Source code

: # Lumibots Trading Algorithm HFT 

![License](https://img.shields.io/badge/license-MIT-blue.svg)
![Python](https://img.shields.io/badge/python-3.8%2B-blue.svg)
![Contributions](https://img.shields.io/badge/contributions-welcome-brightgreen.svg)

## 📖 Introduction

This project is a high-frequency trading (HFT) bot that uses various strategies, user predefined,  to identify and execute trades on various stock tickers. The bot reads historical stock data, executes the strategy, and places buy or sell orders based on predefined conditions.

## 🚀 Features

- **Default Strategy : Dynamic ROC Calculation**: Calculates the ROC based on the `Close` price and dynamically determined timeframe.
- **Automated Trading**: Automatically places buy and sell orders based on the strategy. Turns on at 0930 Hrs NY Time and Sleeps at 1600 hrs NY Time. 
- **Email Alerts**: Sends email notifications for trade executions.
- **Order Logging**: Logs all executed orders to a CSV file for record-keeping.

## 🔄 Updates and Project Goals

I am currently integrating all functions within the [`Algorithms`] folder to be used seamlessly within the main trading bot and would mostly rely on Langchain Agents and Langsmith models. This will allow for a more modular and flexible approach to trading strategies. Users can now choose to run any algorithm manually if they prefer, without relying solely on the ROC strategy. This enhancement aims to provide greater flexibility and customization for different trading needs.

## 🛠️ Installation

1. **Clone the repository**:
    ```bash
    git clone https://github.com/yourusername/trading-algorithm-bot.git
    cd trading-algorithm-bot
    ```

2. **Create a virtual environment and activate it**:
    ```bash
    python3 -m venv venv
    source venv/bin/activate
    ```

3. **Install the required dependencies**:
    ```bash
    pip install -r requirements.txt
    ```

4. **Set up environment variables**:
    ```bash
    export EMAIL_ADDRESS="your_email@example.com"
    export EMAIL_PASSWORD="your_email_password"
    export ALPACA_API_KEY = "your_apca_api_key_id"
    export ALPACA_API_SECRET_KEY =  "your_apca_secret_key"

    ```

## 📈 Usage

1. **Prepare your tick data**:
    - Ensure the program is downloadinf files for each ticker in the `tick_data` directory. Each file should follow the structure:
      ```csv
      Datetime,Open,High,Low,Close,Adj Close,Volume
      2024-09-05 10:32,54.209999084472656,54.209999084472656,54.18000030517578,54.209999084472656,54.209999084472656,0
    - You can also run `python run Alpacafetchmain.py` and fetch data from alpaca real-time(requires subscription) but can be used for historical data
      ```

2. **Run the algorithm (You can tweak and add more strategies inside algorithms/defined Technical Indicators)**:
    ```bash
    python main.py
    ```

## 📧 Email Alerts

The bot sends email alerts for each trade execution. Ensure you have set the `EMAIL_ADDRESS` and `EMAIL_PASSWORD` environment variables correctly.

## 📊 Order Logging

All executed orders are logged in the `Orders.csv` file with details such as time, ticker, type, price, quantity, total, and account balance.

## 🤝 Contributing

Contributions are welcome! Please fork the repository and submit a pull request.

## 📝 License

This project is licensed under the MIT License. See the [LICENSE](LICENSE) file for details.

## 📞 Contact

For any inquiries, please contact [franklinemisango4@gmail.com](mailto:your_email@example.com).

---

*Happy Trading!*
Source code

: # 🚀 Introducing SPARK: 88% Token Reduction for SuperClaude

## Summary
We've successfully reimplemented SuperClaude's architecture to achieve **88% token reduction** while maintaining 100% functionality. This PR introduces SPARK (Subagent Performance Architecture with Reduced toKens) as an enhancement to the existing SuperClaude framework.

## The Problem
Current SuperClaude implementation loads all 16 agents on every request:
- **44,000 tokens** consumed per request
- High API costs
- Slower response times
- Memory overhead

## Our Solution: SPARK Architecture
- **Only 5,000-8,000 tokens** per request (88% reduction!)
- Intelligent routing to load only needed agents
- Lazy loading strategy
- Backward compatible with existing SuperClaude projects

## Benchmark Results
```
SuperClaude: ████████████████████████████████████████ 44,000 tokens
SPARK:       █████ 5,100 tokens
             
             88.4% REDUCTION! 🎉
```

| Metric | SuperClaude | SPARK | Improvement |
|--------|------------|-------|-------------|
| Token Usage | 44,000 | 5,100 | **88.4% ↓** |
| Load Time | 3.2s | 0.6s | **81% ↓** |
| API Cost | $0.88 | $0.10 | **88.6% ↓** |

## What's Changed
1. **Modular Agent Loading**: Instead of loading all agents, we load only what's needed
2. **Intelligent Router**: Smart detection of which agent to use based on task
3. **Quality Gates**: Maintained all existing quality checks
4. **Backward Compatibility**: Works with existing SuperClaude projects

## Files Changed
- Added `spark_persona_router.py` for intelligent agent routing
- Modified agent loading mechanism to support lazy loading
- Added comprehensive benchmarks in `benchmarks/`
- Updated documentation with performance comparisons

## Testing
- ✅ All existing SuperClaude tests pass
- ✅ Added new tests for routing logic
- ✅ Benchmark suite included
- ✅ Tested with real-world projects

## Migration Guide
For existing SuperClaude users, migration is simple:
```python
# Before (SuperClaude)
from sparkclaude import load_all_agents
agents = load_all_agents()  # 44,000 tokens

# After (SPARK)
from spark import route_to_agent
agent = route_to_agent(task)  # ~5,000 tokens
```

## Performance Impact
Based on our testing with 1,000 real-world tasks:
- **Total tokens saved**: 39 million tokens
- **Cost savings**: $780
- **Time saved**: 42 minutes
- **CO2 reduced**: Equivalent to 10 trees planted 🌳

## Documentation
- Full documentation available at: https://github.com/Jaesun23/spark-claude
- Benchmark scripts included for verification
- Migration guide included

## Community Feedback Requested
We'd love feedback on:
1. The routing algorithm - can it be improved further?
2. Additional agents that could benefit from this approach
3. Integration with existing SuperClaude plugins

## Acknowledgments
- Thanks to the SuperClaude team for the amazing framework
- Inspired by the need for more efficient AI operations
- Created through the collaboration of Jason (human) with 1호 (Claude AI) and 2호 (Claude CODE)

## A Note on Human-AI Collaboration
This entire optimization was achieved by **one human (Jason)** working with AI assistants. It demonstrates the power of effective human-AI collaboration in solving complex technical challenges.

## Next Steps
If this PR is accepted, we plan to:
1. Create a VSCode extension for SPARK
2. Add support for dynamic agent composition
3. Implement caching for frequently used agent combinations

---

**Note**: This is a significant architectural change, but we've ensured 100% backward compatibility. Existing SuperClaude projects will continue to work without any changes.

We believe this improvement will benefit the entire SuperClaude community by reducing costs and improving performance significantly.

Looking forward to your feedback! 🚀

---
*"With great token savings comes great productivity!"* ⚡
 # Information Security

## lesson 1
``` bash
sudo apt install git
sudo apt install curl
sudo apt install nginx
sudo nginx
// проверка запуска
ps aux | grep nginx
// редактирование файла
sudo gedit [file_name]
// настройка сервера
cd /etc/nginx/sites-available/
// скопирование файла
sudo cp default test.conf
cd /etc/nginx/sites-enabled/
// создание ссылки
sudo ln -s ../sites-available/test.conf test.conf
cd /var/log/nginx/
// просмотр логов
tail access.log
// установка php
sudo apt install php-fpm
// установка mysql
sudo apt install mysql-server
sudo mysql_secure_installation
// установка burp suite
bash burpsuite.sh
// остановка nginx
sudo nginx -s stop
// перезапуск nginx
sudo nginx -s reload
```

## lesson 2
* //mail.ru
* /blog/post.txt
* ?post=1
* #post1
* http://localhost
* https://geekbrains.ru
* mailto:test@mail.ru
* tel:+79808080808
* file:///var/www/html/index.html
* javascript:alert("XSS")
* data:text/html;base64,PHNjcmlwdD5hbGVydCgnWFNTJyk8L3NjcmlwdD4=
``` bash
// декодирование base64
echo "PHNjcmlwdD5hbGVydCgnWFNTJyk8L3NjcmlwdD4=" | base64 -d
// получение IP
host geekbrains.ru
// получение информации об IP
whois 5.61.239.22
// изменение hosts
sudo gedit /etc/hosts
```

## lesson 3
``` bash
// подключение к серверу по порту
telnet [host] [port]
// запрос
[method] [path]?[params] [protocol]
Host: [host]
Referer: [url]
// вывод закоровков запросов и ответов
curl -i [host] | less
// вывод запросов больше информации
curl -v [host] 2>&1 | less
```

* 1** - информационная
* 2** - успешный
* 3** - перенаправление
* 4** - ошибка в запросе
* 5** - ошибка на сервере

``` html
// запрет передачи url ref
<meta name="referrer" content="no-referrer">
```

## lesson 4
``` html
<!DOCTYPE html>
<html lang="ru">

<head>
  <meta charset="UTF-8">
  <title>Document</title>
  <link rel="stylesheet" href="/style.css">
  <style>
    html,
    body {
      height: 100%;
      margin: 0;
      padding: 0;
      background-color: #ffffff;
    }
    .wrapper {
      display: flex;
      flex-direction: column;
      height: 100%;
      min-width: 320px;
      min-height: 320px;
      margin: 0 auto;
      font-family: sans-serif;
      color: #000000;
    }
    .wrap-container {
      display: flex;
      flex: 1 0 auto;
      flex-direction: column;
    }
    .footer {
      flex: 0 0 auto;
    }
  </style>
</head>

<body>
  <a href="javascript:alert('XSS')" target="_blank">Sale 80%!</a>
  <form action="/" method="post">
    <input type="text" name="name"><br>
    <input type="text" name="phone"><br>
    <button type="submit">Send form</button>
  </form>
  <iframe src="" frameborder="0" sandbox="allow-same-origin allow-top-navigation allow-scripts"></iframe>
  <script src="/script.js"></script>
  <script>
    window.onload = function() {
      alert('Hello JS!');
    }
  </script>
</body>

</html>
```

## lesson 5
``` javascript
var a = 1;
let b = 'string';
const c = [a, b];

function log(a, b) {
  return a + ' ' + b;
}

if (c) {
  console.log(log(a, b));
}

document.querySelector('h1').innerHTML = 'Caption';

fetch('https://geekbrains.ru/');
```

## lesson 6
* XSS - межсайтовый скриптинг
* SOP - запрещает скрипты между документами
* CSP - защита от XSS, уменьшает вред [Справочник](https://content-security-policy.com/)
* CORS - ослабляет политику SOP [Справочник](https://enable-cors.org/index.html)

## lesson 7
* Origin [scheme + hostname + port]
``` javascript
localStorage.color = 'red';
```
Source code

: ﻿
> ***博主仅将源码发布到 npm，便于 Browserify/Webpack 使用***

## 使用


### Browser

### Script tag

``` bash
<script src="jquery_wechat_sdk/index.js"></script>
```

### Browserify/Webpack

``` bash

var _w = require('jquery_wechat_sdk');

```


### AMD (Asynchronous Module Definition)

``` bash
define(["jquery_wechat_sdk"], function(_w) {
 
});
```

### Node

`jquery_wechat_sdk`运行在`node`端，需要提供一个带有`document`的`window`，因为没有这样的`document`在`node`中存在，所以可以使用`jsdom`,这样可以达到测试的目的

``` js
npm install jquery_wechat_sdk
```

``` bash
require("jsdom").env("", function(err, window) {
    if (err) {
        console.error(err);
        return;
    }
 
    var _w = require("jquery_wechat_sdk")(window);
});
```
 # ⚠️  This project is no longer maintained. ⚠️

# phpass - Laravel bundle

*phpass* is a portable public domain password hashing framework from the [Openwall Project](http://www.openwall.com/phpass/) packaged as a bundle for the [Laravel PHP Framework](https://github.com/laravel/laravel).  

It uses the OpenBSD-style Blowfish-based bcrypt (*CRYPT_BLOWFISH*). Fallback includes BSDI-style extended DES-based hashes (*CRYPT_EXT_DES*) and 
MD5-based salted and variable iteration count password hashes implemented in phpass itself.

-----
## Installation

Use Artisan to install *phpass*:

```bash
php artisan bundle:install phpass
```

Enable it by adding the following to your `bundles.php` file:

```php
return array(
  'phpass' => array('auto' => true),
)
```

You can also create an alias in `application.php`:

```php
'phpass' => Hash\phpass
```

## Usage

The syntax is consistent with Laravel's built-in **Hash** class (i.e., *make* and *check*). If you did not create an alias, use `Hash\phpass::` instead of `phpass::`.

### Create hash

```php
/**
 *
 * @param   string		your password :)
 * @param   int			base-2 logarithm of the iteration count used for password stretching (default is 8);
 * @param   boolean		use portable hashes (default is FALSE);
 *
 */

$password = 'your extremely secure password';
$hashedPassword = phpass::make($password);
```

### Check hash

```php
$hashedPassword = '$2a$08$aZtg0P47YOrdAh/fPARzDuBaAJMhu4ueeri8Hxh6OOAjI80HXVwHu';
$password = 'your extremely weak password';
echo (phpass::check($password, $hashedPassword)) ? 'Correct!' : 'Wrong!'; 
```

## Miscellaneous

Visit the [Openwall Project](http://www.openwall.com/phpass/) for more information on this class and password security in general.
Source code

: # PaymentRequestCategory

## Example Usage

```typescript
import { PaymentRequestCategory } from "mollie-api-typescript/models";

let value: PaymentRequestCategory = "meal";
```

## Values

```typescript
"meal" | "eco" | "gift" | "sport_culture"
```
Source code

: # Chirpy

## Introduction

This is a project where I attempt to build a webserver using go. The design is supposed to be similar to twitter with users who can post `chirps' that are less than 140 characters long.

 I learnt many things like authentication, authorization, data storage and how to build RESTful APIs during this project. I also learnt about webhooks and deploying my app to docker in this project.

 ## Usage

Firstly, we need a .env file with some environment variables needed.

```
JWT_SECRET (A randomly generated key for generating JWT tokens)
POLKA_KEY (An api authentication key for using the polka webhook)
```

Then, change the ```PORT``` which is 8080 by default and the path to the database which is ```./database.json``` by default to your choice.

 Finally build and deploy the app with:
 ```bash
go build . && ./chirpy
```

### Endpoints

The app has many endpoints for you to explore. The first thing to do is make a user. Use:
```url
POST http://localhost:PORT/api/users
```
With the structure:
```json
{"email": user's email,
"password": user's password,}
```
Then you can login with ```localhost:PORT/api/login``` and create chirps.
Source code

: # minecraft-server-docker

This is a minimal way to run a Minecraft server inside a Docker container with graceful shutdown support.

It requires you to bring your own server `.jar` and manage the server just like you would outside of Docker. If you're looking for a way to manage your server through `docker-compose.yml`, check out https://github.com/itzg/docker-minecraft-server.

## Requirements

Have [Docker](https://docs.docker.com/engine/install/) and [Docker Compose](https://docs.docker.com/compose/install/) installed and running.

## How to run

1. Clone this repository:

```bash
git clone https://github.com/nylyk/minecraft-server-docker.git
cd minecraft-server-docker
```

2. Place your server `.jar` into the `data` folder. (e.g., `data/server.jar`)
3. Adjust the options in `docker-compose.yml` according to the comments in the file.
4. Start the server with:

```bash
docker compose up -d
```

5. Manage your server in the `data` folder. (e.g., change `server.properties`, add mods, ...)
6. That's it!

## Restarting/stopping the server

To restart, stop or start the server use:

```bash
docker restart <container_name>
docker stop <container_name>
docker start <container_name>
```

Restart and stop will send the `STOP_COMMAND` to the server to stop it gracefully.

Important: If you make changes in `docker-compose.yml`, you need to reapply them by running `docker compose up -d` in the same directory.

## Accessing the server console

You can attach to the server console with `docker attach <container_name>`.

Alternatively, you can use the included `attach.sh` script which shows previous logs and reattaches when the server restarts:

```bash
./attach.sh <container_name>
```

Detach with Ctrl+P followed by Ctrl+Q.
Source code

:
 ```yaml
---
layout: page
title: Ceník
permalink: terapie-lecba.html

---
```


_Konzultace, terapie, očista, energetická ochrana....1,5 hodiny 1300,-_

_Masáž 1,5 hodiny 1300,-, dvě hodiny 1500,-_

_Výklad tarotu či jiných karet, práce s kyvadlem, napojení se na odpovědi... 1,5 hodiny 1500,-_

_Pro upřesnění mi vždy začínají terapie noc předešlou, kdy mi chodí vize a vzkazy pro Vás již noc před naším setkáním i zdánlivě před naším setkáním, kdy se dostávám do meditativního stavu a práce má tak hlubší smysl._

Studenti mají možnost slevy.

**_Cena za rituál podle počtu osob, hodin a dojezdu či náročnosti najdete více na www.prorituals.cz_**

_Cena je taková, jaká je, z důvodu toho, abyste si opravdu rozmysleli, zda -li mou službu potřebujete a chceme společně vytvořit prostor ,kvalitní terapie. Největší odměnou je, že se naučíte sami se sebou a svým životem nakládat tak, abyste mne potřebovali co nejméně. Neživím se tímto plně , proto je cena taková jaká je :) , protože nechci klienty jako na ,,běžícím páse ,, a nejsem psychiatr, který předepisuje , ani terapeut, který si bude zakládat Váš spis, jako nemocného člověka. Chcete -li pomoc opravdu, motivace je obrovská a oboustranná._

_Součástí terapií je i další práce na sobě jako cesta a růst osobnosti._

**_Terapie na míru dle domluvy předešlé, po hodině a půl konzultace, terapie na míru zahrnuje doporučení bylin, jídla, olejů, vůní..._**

# # # # #

## Brief
Check each line of the records for the string "models" and copy those that have it.

## Completed exercise
I am currently integrating all functions within the [`Algorithms`] folder to be used seamlessly within the main trading bot and would mostly rely on Langchain Agents and Langsmith models. This will allow for a more modular and flexible approach to trading strategies. Users can now choose to run any algorithm manually if they prefer, without relying solely on the ROC strategy. This enhancement aims to provide greater flexibility and customization for different trading needs.
import { PaymentRequestCategory } from "mollie-api-typescript/models";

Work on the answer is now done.